:: Task to complete ::
Look through the records and report how many lines include the word "emph", with no other words.
+++ Raw data
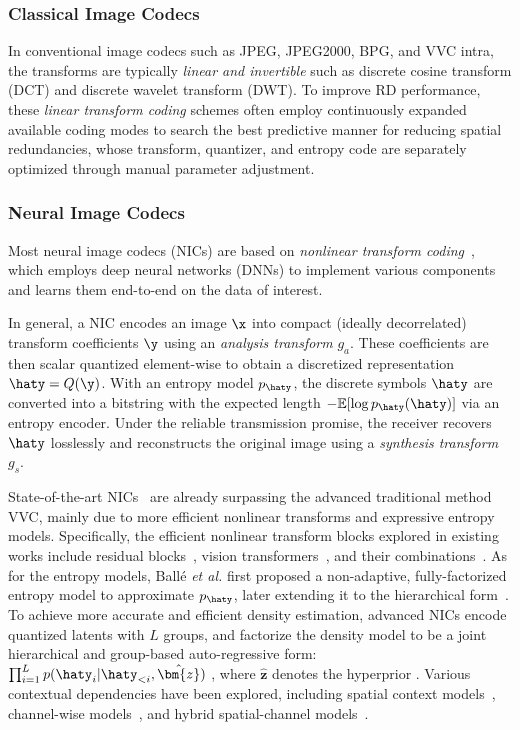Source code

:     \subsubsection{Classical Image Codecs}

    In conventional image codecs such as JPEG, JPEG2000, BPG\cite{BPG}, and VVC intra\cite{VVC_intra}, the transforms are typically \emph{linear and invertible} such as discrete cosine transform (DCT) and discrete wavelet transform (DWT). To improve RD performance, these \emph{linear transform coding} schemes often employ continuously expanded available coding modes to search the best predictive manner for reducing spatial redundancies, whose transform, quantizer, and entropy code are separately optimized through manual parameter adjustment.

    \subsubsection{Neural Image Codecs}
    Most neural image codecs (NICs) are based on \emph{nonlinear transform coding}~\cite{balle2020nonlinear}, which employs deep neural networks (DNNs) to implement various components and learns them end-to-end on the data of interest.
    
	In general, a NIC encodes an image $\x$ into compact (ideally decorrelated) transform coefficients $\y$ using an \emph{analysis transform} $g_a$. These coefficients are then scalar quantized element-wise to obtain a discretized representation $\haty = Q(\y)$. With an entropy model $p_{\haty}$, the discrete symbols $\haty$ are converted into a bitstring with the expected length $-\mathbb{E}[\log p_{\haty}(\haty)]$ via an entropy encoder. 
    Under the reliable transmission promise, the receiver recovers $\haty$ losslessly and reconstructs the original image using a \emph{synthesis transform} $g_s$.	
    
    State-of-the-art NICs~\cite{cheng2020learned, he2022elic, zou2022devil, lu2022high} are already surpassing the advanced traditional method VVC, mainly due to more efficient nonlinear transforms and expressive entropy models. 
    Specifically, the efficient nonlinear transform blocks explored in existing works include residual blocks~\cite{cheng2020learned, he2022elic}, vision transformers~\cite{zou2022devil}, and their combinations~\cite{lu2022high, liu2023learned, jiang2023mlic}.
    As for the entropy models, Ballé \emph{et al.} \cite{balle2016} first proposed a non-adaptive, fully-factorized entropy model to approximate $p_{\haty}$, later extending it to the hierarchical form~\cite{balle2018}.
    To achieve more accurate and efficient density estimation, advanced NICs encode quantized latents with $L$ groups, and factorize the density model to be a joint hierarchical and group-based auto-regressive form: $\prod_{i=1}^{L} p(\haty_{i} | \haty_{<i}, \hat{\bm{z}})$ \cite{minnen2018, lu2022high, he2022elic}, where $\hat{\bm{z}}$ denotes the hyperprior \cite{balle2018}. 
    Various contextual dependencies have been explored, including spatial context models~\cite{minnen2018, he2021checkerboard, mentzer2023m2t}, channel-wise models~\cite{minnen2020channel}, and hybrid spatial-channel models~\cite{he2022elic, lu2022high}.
++++++
:: Task response ::
5